To adapt the Arduino code for a specific use, several variables in the sketch must be modified. These variables are all included in the HTTP GET sent by the GPRS shield. A proper request includes the URL corresponding to the desired HydroServer, the source id, the site id, and the variable id. It is noted that, although all the correct parameters (URL, source id, etc.) would be required for a malicious or negligent data entry into the system, there is no explicit authentication for the submission of data with the current configuration.

The final step is to connect the device to a power source. With the DHT22, we used the solar power device from voltaic systems (see Table 1). The panel and battery are easily connected with the adapters included with the shipment. The Arduino connects to the battery using the same A/B USB cord that connects the Arduino to the computer. To set the battery to ‘always-on’ mode, the proper setting for continuous monitoring, we pressed and held the power button for 6 s. With the pressure transducer we used a wired power source. While the DHT22 sensor was powered directly from the Arduino board, the SDI-12 required an external power supply. In this case, we used a wall-wart to power the rails on the breadboard. The rails then powered jumpers from the sensor and wires connected to a 2.1 mm center-positive plug inserted into the Arduinos power jack (see Figure 4).

Hardware testing

Three deployments of the system were conducted to demonstrate proof-of-concept of the low-cost environmental sensor, the link to HydroServer, and the interoperability of collected data made possible by web services. Each deployment took place in Provo, Utah, USA and in each deployment, data were collected every 15 min. In the first two deployments, the data were transmitted every hour but in the third deployment the data were sent every 15 min. After each deployment, the transmission success rate was recorded and reported. In the first deployment, the sensor system was deployed on the side of a building where temperature and relative humidity data were collected using the DHT22 sensor. The deployment was powered using the solar panel and battery described above. In this deployment, the collected data were received by the webserver and simply saved to a text file.

In the second deployment, the sensor system was placed on the roof of a three-storey university building on the Brigham Young University campus. As in the first deployment, temperature and relative humidity values were collected by the DHT22 sensor and the unit was powered by the solar panel and battery. Unlike the first deployment, however, the data in this deployment were inserted automatically into the ODM and thus were made accessible in HydroServer.

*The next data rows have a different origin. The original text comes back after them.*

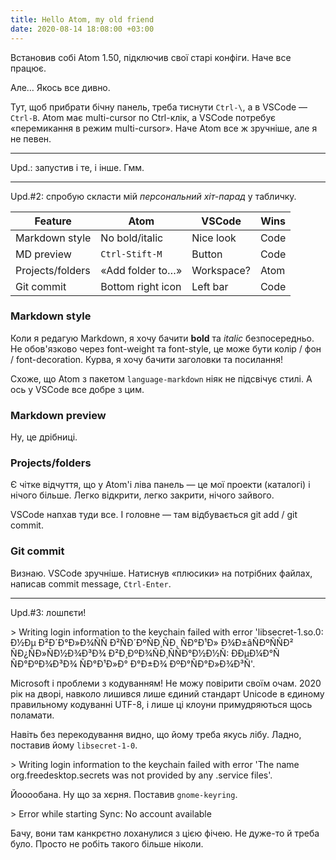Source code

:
 ```yaml
---
title: Hello Atom, my old friend
date: 2020-08-14 18:08:00 +03:00
---
```


Встановив собі Atom 1.50, підключив свої старі конфіги. Наче все працює.

Але… Якось все дивно.

Тут, щоб прибрати бічну панель, треба тиснути `Ctrl-\`, а в VSCode — `Ctrl-B`.
Atom має multi-cursor по Ctrl-клік, а VSCode потребує «перемикання в режим multi-cursor».
Наче Atom все ж зручніше, але я не певен.

-----

Upd.: запустив і те, і інше. Гмм.

-----

Upd.#2: спробую скласти мій _персональний хіт-парад_ у табличку.

<div lang="en" markdown="1">

 Feature          | Atom                | VSCode     | Wins 
------------------|---------------------|------------|------
 Markdown style   | No bold/italic      | Nice look  | Code 
 MD preview       | `Ctrl-Stift-M`      | Button     | Code 
 Projects/folders | «Add folder to…»    | Workspace? | Atom 
 Git commit       | Bottom right icon   | Left bar   | Code 

</div>


### <span lang="en">Markdown style</span>

Коли я редагую Markdown, я хочу бачити **bold** та _italic_ безпосередньо. Не обов'язково через font-weight та font-style, це може бути колір / фон / font-decoration. Курва, я хочу бачити заголовки та посилання!

Схоже, що Atom з пакетом `language-markdown` ніяк не підсвічує стилі. А ось у VSCode все добре з цим.


### <span lang="en">Markdown preview</span>

Ну, це дрібниці.


### <span lang="en">Projects/folders</span>

Є чітке відчуття, що у Atom'і ліва панель — це мої проекти (каталогі) і нічого більше. Легко відкрити, легко закрити, нічого зайвого.

VSCode напхав туди все. І головне ­— там відбувається git add / git commit.


### <span lang="en">Git commit</span>

Визнаю. VSCode зручніше. Натиснув «плюсики» на потрібних файлах, написав commit message, `Ctrl-Enter`.

-----

Upd.#3: лошпєти!

<div lang="en" markdown="1">
> Writing login information to the keychain failed with error 'libsecret-1.so.0: Ð½Ðµ Ð²Ð´Ð°Ð»Ð¾ÑÑ Ð²ÑÐ´ÐºÑÐ¸ÑÐ¸ ÑÐ°Ð¹Ð» Ð¾Ð±âÑÐºÑÑÐ² ÑÐ¿ÑÐ»ÑÐ½Ð¾Ð³Ð¾ Ð²Ð¸ÐºÐ¾ÑÐ¸ÑÑÐ°Ð½Ð½Ñ: ÐÐµÐ¼Ð°Ñ ÑÐ°ÐºÐ¾Ð³Ð¾ ÑÐ°Ð¹Ð»Ð° Ð°Ð±Ð¾ ÐºÐ°ÑÐ°Ð»Ð¾Ð³Ñ'.
</div>

Microsoft і проблеми з кодуванням! Не можу повірити своїм очам. 2020 рік на дворі, навколо лишився лише єдиний стандарт Unicode в єдиному правильному кодуванні UTF-8, і лише ці клоуни примудряються щось поламати.

Навіть без перекодування видно, що йому треба якусь лібу. Ладно, поставив йому `libsecret-1-0`.

<div lang="en" markdown="1">
> Writing login information to the keychain failed with error 'The name org.freedesktop.secrets was not provided by any .service files'.
</div>

Йооообана. Ну що за хєрня. Поставив `gnome-keyring`.

<div lang="en" markdown="1">
> Error while starting Sync: No account available
</div>

Бачу, вони там канкрєтно лоханулися з цією фічею. Не дуже-то й треба було. Просто не робіть такого більше ніколи.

The third deployment was conducted on the Provo River. There, the water level in a stilling basin was recorded by the SDI-12 pressure transducer. The location was the Harbor Drive gauging station in Provo run by the Central Utah Water Conservancy District (CUWCD). The sensor used by the CUWCD is a guided-wave radar level sensor, and their data is transmitted via radio. In this deployment, the low-cost sensor system was powered using the CUWCD power source. The values collected and transmitted by the CUWCD were compared with the values collected by the system presented in this paper as a method of proving validity.

Data interoperability testing

To validate the open hardware/open software interconnectivity via custom PHP scripts and the HydroServer ODM database schema used in the second and third deployments, data search and discovery tasks were performed using two distinct data access systems: HydroDesktop and the open source geographic information system, Quantum GIS (QGIS 2014).

HydroDesktop was used to test WaterOneFlow and WaterML 1.1 web services access to the collected data. With the WSDL URL of the HydroServer, HydroDesktop was used to gather the metadata on the server including the Harbor Drive metadata (site geolocation, variables collected at the site, etc.). Once the metadata were gathered, the sites were discoverable data sources within the program. The Harbor Drive site was discovered and represented as a point on an online basemap using the HydroDesktop search function based on spatial extents, variable, and time frame (i.e. ‘Utah County’, ‘Stream Level’, and ‘7/1/14–8/31/14’ in this case). HydroDesktop provides several data viewing and processing tools including statistical tools such as an R portal, and a plotting tool. After the Harbor Drive site was discovered on the HydroDesktop map, the data were downloaded into the program by clicking a link in the Harbor Drive site popup window. The data were then plotted using the HydroDesktop plotting function.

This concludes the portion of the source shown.